As of v 1.10.2, the number of logs kept by the Windows RC is limited to a max of 10 files with a size limit of 20 MB.

Logging is enabled with the Windows Roaming Client by default. It is set up to hold 1 week's worth of log files and then delete the oldest one each time it gets to 7 log files.

Getting over these roaming client logs is one of the best ways for DNSFilter to diagnose the issue. If a computer with the Roaming Client installed is continually having an issue that can be replicated, please follow these steps:

- If your system tray icon is not hidden, you can utilize our Diagnostic Tool if you're running the 1.10.5 version of our roaming client or newer. If it is hidden, you can run this same script by downloading it here, and it will generate the files in C:\temp instead.

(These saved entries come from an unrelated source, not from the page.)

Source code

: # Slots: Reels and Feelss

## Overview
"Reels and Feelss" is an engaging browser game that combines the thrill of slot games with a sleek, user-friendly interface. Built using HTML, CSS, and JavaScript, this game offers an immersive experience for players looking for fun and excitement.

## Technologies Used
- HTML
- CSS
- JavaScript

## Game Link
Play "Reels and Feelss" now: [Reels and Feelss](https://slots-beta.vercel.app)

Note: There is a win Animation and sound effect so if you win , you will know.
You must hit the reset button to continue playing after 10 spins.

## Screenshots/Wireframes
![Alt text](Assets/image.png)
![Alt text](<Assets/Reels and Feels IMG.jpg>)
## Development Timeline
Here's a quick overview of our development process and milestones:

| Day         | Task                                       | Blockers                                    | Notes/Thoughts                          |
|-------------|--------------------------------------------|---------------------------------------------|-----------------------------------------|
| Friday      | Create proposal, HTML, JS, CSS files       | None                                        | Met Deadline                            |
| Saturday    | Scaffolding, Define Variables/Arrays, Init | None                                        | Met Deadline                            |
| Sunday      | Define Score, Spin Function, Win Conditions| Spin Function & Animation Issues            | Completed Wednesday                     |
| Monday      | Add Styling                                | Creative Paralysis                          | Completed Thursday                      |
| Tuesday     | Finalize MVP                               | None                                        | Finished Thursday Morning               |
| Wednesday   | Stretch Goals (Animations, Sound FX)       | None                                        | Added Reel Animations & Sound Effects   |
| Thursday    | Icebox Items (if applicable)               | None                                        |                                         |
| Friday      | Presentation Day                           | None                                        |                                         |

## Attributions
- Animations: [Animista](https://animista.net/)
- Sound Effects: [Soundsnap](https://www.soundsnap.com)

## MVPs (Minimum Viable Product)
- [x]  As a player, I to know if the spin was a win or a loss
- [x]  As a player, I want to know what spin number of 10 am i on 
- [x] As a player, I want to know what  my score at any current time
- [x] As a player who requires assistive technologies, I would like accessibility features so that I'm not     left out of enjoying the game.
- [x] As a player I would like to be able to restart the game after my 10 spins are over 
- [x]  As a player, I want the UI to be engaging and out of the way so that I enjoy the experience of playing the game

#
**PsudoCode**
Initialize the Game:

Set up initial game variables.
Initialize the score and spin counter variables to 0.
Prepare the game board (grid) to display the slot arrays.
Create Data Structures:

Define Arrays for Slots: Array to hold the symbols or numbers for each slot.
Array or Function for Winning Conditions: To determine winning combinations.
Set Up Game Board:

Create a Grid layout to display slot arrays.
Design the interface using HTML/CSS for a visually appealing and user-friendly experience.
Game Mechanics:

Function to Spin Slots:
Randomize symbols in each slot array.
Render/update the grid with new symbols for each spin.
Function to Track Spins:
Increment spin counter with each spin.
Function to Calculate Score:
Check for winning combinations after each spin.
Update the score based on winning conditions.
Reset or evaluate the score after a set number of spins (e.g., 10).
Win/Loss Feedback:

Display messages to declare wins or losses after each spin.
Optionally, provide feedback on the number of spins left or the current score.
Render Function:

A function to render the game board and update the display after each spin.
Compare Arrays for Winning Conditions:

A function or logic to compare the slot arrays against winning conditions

You will first right-click on the tray icon and select "Diagnostic Tool"


After this, you'll be presented with the below screen, where you can select the reasoning for running this tool. These options do not affect how the tool will be run. It's purely for us. After you select an option, click "Run Diagnostics Now." It will then run and automatically open up your file explorer to Downloads, where there will be a zip file that contains everything we will need to troubleshoot your issue further.


Once you have the folder opened from either method above, please find and attach the zip file to your ticket.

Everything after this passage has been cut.